▸ What the task requires
Tally the lines in the data below where the word "subsection" appears, and give the tally alone.

▸ Records for the task
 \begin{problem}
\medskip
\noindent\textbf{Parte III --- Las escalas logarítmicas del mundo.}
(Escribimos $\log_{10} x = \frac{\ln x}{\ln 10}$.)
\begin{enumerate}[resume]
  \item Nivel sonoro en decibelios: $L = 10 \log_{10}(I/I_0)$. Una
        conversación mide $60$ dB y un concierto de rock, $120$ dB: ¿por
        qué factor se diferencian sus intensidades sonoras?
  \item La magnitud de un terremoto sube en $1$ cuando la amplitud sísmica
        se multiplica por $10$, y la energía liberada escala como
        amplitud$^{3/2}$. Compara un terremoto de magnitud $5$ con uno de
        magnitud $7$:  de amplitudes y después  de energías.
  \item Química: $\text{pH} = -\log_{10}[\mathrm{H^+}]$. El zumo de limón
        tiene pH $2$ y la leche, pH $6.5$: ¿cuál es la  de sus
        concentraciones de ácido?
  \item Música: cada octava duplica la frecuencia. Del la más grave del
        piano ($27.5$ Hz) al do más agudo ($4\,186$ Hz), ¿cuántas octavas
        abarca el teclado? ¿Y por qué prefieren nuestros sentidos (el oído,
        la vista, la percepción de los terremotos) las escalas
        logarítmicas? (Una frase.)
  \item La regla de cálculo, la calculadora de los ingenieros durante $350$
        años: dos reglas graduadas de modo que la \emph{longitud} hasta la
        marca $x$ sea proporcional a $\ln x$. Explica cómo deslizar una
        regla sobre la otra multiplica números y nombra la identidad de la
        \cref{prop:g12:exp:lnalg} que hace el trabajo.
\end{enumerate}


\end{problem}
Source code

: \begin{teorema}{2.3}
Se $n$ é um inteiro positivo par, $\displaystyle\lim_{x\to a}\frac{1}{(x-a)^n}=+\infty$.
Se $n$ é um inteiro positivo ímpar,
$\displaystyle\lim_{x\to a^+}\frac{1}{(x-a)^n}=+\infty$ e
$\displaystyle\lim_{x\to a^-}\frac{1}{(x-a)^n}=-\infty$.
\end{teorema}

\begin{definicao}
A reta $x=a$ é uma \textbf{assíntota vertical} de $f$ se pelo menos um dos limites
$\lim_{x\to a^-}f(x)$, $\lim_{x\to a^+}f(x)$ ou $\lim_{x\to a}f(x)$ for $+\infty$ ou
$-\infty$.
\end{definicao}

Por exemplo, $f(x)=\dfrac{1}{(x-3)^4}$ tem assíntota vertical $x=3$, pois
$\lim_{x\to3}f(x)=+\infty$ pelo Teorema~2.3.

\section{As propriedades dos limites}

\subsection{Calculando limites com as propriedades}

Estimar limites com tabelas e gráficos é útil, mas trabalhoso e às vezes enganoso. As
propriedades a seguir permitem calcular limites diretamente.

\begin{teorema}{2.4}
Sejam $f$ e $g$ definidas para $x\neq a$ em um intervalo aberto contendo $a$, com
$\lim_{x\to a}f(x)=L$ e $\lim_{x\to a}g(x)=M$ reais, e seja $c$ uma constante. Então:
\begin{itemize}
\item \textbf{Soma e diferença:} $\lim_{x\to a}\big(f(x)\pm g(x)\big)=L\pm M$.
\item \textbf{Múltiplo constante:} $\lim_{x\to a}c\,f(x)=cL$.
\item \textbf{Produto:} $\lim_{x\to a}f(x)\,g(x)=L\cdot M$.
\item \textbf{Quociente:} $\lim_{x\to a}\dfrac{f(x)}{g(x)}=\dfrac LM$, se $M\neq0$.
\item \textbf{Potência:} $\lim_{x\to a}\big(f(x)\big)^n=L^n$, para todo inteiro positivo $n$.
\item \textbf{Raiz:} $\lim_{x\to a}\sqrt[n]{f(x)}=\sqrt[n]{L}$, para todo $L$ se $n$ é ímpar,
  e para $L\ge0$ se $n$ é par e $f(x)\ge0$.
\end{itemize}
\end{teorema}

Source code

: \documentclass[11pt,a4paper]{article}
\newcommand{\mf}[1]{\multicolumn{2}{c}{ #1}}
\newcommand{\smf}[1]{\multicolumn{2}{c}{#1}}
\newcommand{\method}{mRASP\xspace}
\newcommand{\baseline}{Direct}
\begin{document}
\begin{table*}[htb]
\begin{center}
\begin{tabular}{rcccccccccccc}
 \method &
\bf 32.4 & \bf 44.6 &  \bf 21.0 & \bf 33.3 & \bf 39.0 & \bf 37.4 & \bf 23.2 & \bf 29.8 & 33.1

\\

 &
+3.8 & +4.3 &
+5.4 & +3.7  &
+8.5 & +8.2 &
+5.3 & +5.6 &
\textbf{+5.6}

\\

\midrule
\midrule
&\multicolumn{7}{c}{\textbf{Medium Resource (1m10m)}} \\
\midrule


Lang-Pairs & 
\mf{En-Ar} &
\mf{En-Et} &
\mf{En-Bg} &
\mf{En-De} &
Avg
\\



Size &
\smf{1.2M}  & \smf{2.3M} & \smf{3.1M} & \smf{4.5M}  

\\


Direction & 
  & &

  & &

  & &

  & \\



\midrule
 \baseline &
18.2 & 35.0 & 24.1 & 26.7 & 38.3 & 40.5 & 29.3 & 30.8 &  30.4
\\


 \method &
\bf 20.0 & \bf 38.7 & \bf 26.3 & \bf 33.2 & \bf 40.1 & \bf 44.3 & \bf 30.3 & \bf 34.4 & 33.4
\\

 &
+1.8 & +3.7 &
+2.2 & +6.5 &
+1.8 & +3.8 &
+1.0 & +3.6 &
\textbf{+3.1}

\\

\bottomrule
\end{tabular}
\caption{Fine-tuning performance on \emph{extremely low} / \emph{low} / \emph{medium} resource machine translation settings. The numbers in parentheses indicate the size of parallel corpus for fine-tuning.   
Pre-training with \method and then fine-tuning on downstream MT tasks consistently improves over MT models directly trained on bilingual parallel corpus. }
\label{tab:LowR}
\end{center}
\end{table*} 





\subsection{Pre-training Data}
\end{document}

▸ Output of the exercise
2